»»

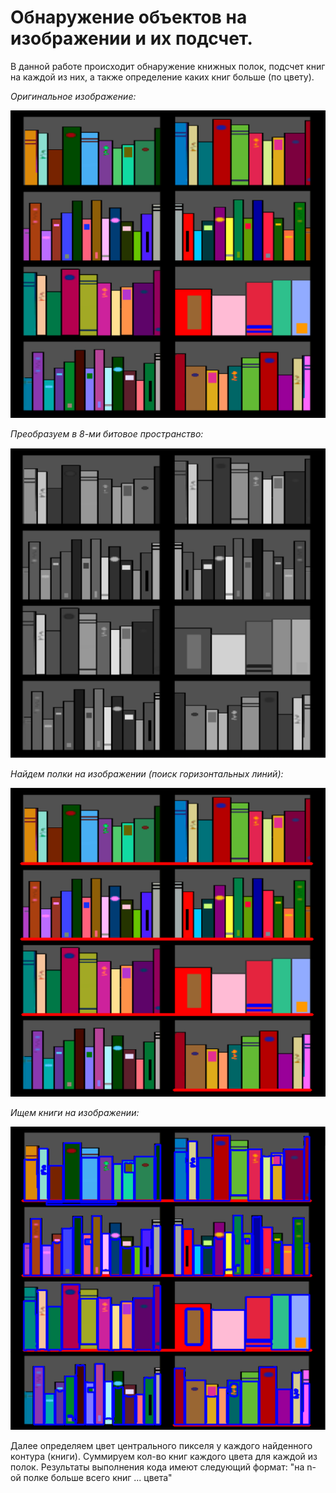 # Обнаружение объектов на изображении и их подсчет.

В данной работе происходит обнаружение книжных полок, подсчет книг на каждой из них, а также определение каких книг больше (по цвету).

*Оригинальное изображение:*

![Orig](./img/Orig.png)

*Преобразуем в 8-ми битовое пространство:*

![OrigGray](./img/GrayImg.png)

*Найдем полки на изображении (поиск горизонтальных линий):*

![GorLine](./img/GorLine.png)

*Ищем книги на изображении:*

![ObjDetect](./img/Cont.png)

Далее определяем цвет центрального пикселя у каждого найденного контура (книги). Суммируем кол-во книг каждого цвета для каждой из полок. Результаты выполнения кода имеют следующий формат: "на n-ой полке больше всего книг ... цвета"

««

### Exercise
Where an entry holds a picture, drop it and transcribe everything else exactly.

### Answer to this problem
 # Обнаружение объектов на изображении и их подсчет.

В данной работе происходит обнаружение книжных полок, подсчет книг на каждой из них, а также определение каких книг больше (по цвету).

*Оригинальное изображение:*

![Orig](./img/Orig.png)

*Преобразуем в 8-ми битовое пространство:*

![OrigGray](./img/GrayImg.png)

*Найдем полки на изображении (поиск горизонтальных линий):*

![GorLine](./img/GorLine.png)

*Ищем книги на изображении:*

![ObjDetect](./img/Cont.png)

Далее определяем цвет центрального пикселя у каждого найденного контура (книги). Суммируем кол-во книг каждого цвета для каждой из полок. Результаты выполнения кода имеют следующий формат: "на n-ой полке больше всего книг ... цвета"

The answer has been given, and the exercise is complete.